I am not the best fantasy player around.  To be so would require much, much more time than my three-year-old son will allow me.  But I do try to use a bit of operations research thinking in my play.  Some (but not all) key decisions come in the initial draft.  Players are taken in turns in a serpentine fashion:  if there are 10 fantasy players, then the person with the first pick will next get the 20th pick;  the person with the 10th pick also gets the 11th pick).  Given the projected player values (which is the real key to the problem: data!), the “best pick” depends on what you expect others to do, and the relative value of the alternatives.  For instance, if you need a quarterback, and the best quarterback is worth, say, 280 points, with the next best being worth only 200 points (a huge difference), then you better pick that quarterback (unless you are absolutely sure that quarterback will be available when you pick next).  But if there are five quarterbacks in the 280 range, you can afford to wait, since it is more likely that one of them will still be available when you pick next.

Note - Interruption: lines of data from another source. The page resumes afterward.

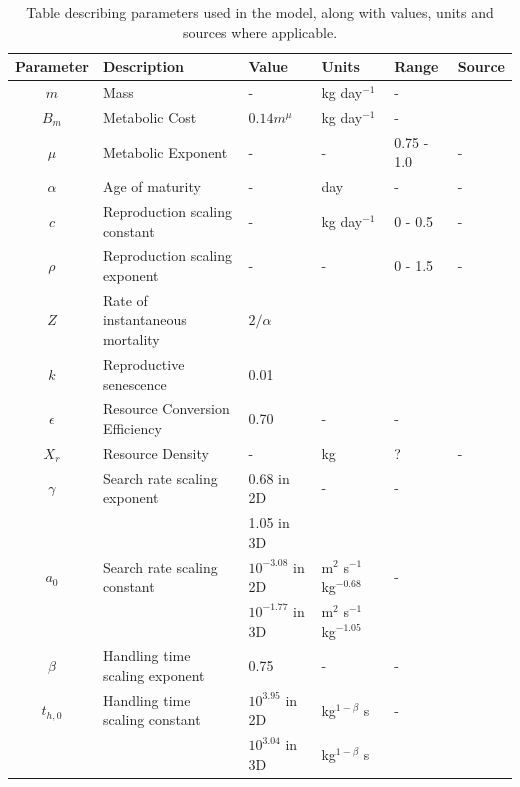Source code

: \documentclass[a4paper, 11pt, hidelinks]{article} %
\begin{document}
	\begin{centering}

			
		\begin{table}[h!]
			\caption{Table describing parameters used in the model, along with values, units and sources where applicable.} %
			\label{parameters}
			\begin{tabular}{c l l l l l}
				\hline
				Parameter 	& Description 			& Value 	& Units 	& Range 		& Source \\
				\hline
				$m$			& Mass					& -			& kg day$^{-1}$& -			&		\\
				
				$B_m$		& Metabolic Cost		& $0.14 m^{\mu}$ & kg day$^{-1}$& - 	& \cite{Peters1983}\\
				$\mu$		& Metabolic Exponent	& -			&	-		& 0.75 - 1.0	& - \\
				$\alpha$	& Age of maturity		& -     	& day		& -				& -\\
				$c$			& Reproduction scaling constant & - & kg day$^{-1}$& 0 - 0.5 		& -\\
				$\rho$		& Reproduction scaling exponent	& -	&	-		& 0 - 1.5			& -\\
				$Z$			& Rate of instantaneous mortality& $2/\alpha$	& & & \cite{Charnov2001}\\%
				$k$			& Reproductive senescence & 0.01\\
				
				$\epsilon$	& Resource Conversion Efficiency & 0.70 & - & - 		& \cite{Peters1983} \\
				$X_r$ 		& Resource Density		& -		& kg		& ?				& -\\
				$\gamma$	& Search rate scaling exponent & 0.68 in 2D	& - & - & \cite{Pawar2012} \\
							&						& 1.05 in 3D\\
				$a_0$		& Search rate scaling constant & $10^{-3.08}$ in 2D & m$^2$ s$^{-1}$ kg$^{-0.68}$   & - &\cite{Pawar2012}	\\
							&						& $10^{-1.77}$ in 3D& m$^2$ s$^{-1}$ kg$^{-1.05} $\\
				$\beta$		& Handling time scaling exponent& 0.75 & - & - & \cite{Pawar2012}\\
				$t_{h, 0}$	& Handling time scaling constant& $10^{3.95}$ in 2D &kg$^{1-\beta}$ s& -& \cite{Pawar2012}	\\
							&						& $10^{3.04}$ in 3D			&kg$^{1-\beta}$ s\\
				\hline
			\end{tabular}
		\end{table}
	\end{centering}
\end{document}
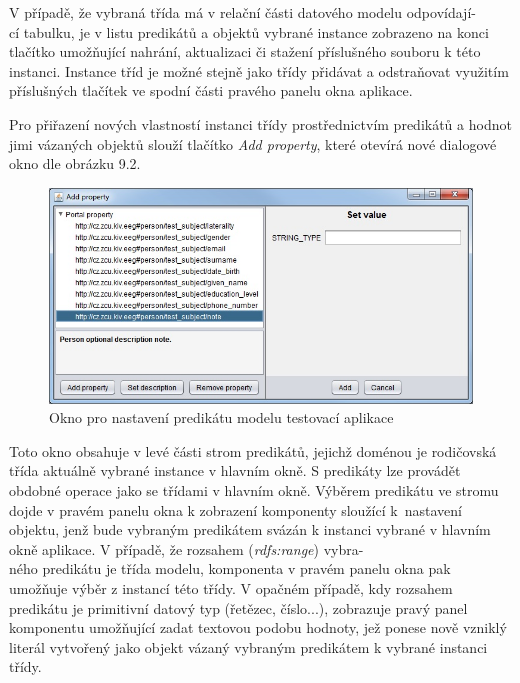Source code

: \documentclass{projekt}
\begin{document}
V případě, že vybraná třída má v relační části datového modelu odpovídají-\\cí tabulku, je v listu predikátů a objektů vybrané instance zobrazeno na konci tlačítko umožňující nahrání, aktualizaci či stažení příslušného souboru k této instanci. 
Instance tříd je možné stejně jako třídy přidávat a odstraňovat využitím příslušných tlačítek ve spodní části pravého panelu okna aplikace.


Pro přiřazení nových vlastností instanci třídy prostřednictvím predikátů a hodnot jimi vázaných objektů slouží tlačítko {\it Add property}, které otevírá nové dialogové okno dle obrázku 9.2.


\begin{figure}[htb]
\begin{center}
\includegraphics[scale=0.65]{propertyFrame.jpg}
\caption{Okno pro nastavení predikátu modelu testovací aplikace}
\end{center}
\end{figure}

Toto okno obsahuje v levé části strom predikátů, jejichž doménou je rodičovská třída aktuálně vybrané instance v hlavním okně. S predikáty lze provádět obdobné operace jako se třídami v hlavním okně. Výběrem predikátu ve stromu dojde v pravém panelu okna k zobrazení komponenty sloužící k~nastavení objektu, jenž bude vybraným predikátem svázán k instanci vybrané v hlavním okně aplikace. V případě, že rozsahem ({\it rdfs:range}) vybra-\\ného predikátu je třída modelu, komponenta v pravém panelu okna pak umožňuje výběr z instancí této třídy. V opačném případě, kdy rozsahem predikátu je primitivní datový typ (řetězec, číslo...), zobrazuje pravý panel komponentu umožňující zadat textovou podobu hodnoty, jež ponese nově vzniklý literál vytvořený jako objekt vázaný vybraným predikátem k vybrané instanci třídy. 
\end{document}
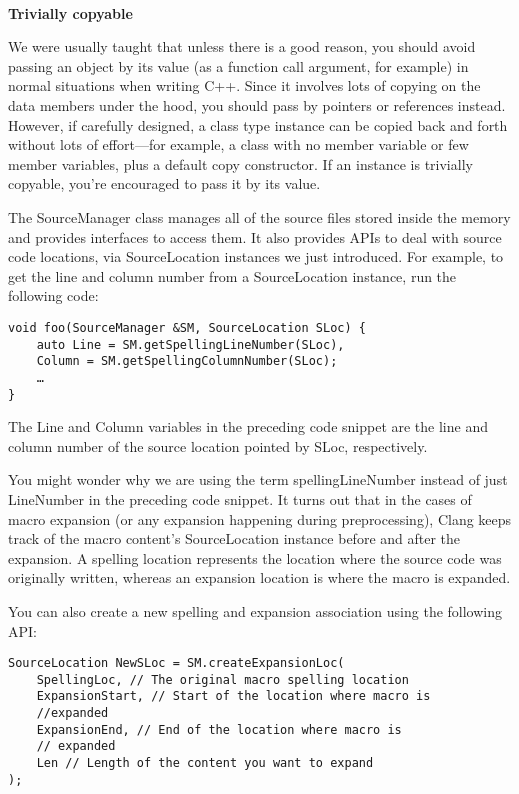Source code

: \hspace*{\fill} \\ %
\noindent
\textbf{Trivially copyable}

We were usually taught that unless there is a good reason, you should avoid passing an object by its value (as a function call argument, for example) in normal situations when writing C++. Since it involves lots of copying on the data members under the hood, you should pass by pointers or references instead. However, if carefully designed, a class type instance can be copied back and forth without lots of effort—for example, a class with no member variable or few member variables, plus a default copy constructor. If an instance is trivially copyable, you're encouraged to pass it by its value.


The SourceManager class manages all of the source files stored inside the memory and provides interfaces to access them. It also provides APIs to deal with source code locations, via SourceLocation instances we just introduced. For example, to get the line and column number from a SourceLocation instance, run the following code:

\begin{lstlisting}[style=styleCXX]
void foo(SourceManager &SM, SourceLocation SLoc) {
	auto Line = SM.getSpellingLineNumber(SLoc),
	Column = SM.getSpellingColumnNumber(SLoc);
	…
}
\end{lstlisting}

The Line and Column variables in the preceding code snippet are the line and column number of the source location pointed by SLoc, respectively.

You might wonder why we are using the term spellingLineNumber instead of just LineNumber in the preceding code snippet. It turns out that in the cases of macro expansion (or any expansion happening during preprocessing), Clang keeps track of the macro content's SourceLocation instance before and after the expansion. A spelling location represents the location where the source code was originally written, whereas an expansion location is where the macro is expanded.

You can also create a new spelling and expansion association using the following API:

\begin{lstlisting}[style=styleCXX]
SourceLocation NewSLoc = SM.createExpansionLoc(
	SpellingLoc, // The original macro spelling location
	ExpansionStart, // Start of the location where macro is
	//expanded
	ExpansionEnd, // End of the location where macro is
	// expanded
	Len // Length of the content you want to expand
);
\end{lstlisting}

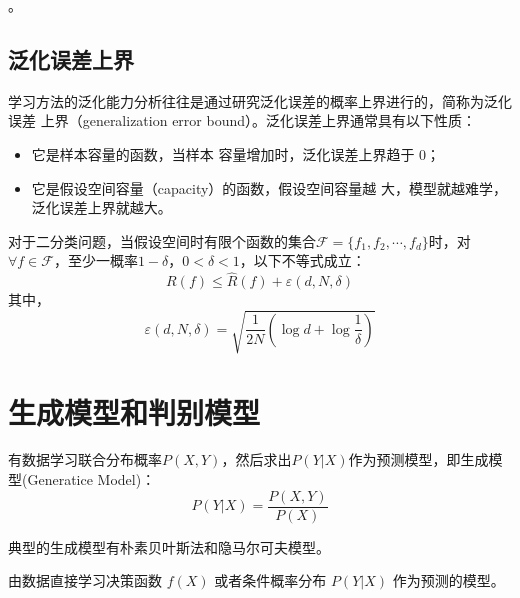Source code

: 。
\subsection{泛化误差上界}
学习方法的泛化能力分析往往是通过研究泛化误差的概率上界进行的，简称为泛化误差
上界（generalization error bound）。泛化误差上界通常具有以下性质：
\begin{itemize}
    \item 它是样本容量的函数，当样本
          容量增加时，泛化误差上界趋于 0；
    \item 它是假设空间容量（capacity）的函数，假设空间容量越
          大，模型就越难学，泛化误差上界就越大。
\end{itemize}

\begin{theorem}[泛化误差上界]
    对于二分类问题，当假设空间时有限个函数的集合$\mathcal{F}=\{f_1, f_2, \cdots, f_d\}$时，对$\forall f\in \mathcal{F}$，至少一概率$1-\delta$，$0<\delta<1$，以下不等式成立：
    \begin{equation}
        R(f)\leq\hat{R}(f)+\varepsilon(d,N,\delta)
    \end{equation}
    其中，
    \begin{equation}
        \varepsilon(d,N,\delta)=\sqrt{\frac{1}{2N}(\log d+\log \frac{1}{\delta})}
    \end{equation}
\end{theorem}

\section{生成模型和判别模型}
\begin{definition}[生成模型]
    有数据学习联合分布概率$P(X, Y)$，然后求出$P(Y|X)$作为预测模型，即生成模型(Generatice Model)：
    \begin{equation}
        P(Y|X)=\frac{P(X, Y)}{P(X)}
    \end{equation}

    典型的生成模型有朴素贝叶斯法和隐马尔可夫模型。
\end{definition}

\begin{definition}[判别方法]
    由数据直接学习决策函数 $f(X)$ 或者条件概率分布 $P(Y|X)$ 作为预测的模型。
\end{definition}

Mike Fry, Andrew Lundberg (both of the University of Cincinnati) and Jeffrey Ohlmann (University of Iowa) analyzed this issue in depth in an article published in the new Journal of Quantitative Analysis in Sport.  Their work got a fair amount of press a few months ago, including a writeup in USA Today (sorry I missed it earlier:  New Zealand doesn’t cover football well!).  I just went through the article (while waiting for my son to wake up and enjoy Christmas), and it is terrific, going well beyond the obvious points.  I particularly liked the analysis of the value of each of the draft positions.  There is a view that drafting early is best, but the serpentine nature of the draft evens things out.  With the data they looked at, it is true that the first position is best, but the differences are quite slight, and the value is not monotonic in draft position.

At the end, though it comes down to player projections.  As the article quotes:

“If you value Ryan Leaf as the best quarterback, it’s going to tell you take him when it’s time to take a quarterback,” Ohlmann says. “If you give me bad projections, I’m going to give you some very bad advice.”

Sports Scheduling and Rubik’s Cube

The October 6, 2007 edition of The Spectator (an English weekly with a right-of-center, Olde England bias but wonderful cartoons, chess column, and commentary once the bias is accounted for) contains a “review” of a book The Blind Eye: A Book of Late Advice by the poet Don Paterson (I don’t think the book is available in the US). The review is actually just a collection of 30 or so extracts from the book. The review alone left me chuckling all morning. Some quotes:

I can see exactly what not to do at the moment. No doubt through the usual process of elimination, I’ll arrive at my favourite strategy of total paralysis.

I enjoyed L.’s creeping senility. I could have him repeat my favorite stories as often as I wanted, sometimes several times in the space of the same afternoon. X’s sudden lurch into his anecdotage, on the other hand, was a disaster: until then, his shyness had prevented our discovering what a bore he was.


You’ve made a blog … clever boy! Next: flushing.

One really hit home for me:

A poem with one line wrong is like a Rubik’s Cube with one square wrong: what it is precisely not is one move away from completion.

I have been looking for an intuitive explanation to various sports leagues on why a schedule that is perfect except for one flaw is likely a long way from a perfect schedule. I will proceed to rip off this analogy and pretend it is my own.  I admit that comparing a schedule to Rubik’s cube is not as clever as comparing a poem to the cube:  I wonder if I should compare a schedule to a poem?